To do: Copy every line from the records that holds the word "belong".
[Materials provided — start]
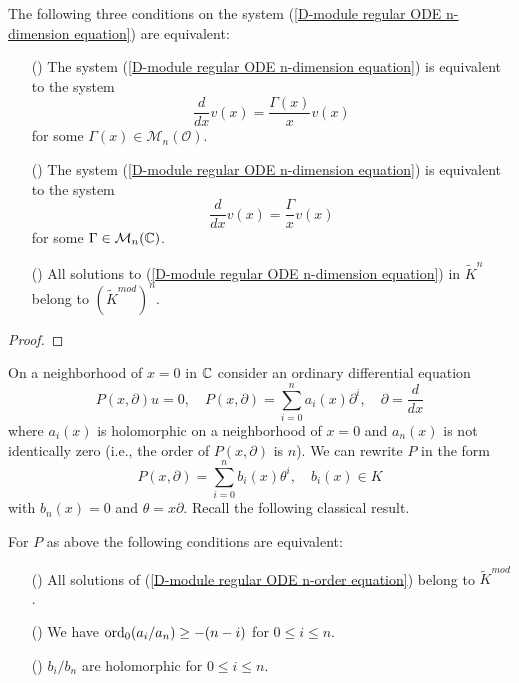 \begin{theorem}\label{D-module ODE n-dimension equation regular def}
The following three conditions on the system (\ref{D-module regular ODE n-dimension equation}) are equivalent:
\begin{enumerate}
    \item[(\rmnum{1})] The system (\ref{D-module regular ODE n-dimension equation}) is equivalent to the system
    \[\frac{d}{dx}v(x)=\frac{\Gamma(x)}{x}v(x)\]
    for some $\Gamma(x)\in\mathcal{M}_n(\mathscr{O})$.
    \item[(\rmnum{2})] The system (\ref{D-module regular ODE n-dimension equation}) is equivalent to the system
    \[\frac{d}{dx}v(x)=\frac{\Gamma}{x}v(x)\]
    for some $\Gamma\in\mathcal{M}_n(\mathbb{C})$.
    \item[(\rmnum{3})] All solutions to (\ref{D-module regular ODE n-dimension equation}) in $\widetilde{K}^n$ belong to $(\widetilde{K}^{mod})^n$.
\end{enumerate}
\end{theorem}
\begin{proof}

\end{proof}

On a neighborhood of $x=0$ in $\mathbb{C}$ consider an ordinary differential equation
\begin{equation}\label{D-module regular ODE n-order equation}
P(x,\partial)u=0,\quad P(x,\partial)=\sum_{i=0}^{n}a_i(x)\partial^i,\quad \partial=\frac{d}{dx}
\end{equation}
where $a_i(x)$ is holomorphic on a neighborhood of $x=0$ and $a_n(x)$ is not identically zero (i.e., the order of $P(x,\partial)$ is $n$). We can rewrite $P$ in the form
\[P(x,\partial)=\sum_{i=0}^{n}b_i(x)\theta^i,\quad b_i(x)\in K\]
with $b_n(x)=0$ and $\theta=x\partial$. Recall the following classical result.
\begin{theorem}[Fuchs, 1866]\label{D-module ODE n-order regular def}
For $P$ as above the following conditions are equivalent:
\begin{enumerate}
    \item[(\rmnum{1})] All solutions of (\ref{D-module regular ODE n-order equation}) belong to $\widetilde{K}^{mod}$.
    \item[(\rmnum{2})] We have $\mathrm{ord}_0(a_i/a_n)\geq-(n-i)$ for $0\leq i\leq n$.
    \item[(\rmnum{3})] $b_i/b_n$ are holomorphic for $0\leq i\leq n$.
\end{enumerate}
\end{theorem}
[Materials provided — finish]
Result for this exercise:
    \item[(\rmnum{3})] All solutions to (\ref{D-module regular ODE n-dimension equation}) in $\widetilde{K}^n$ belong to $(\widetilde{K}^{mod})^n$.
    \item[(\rmnum{1})] All solutions of (\ref{D-module regular ODE n-order equation}) belong to $\widetilde{K}^{mod}$.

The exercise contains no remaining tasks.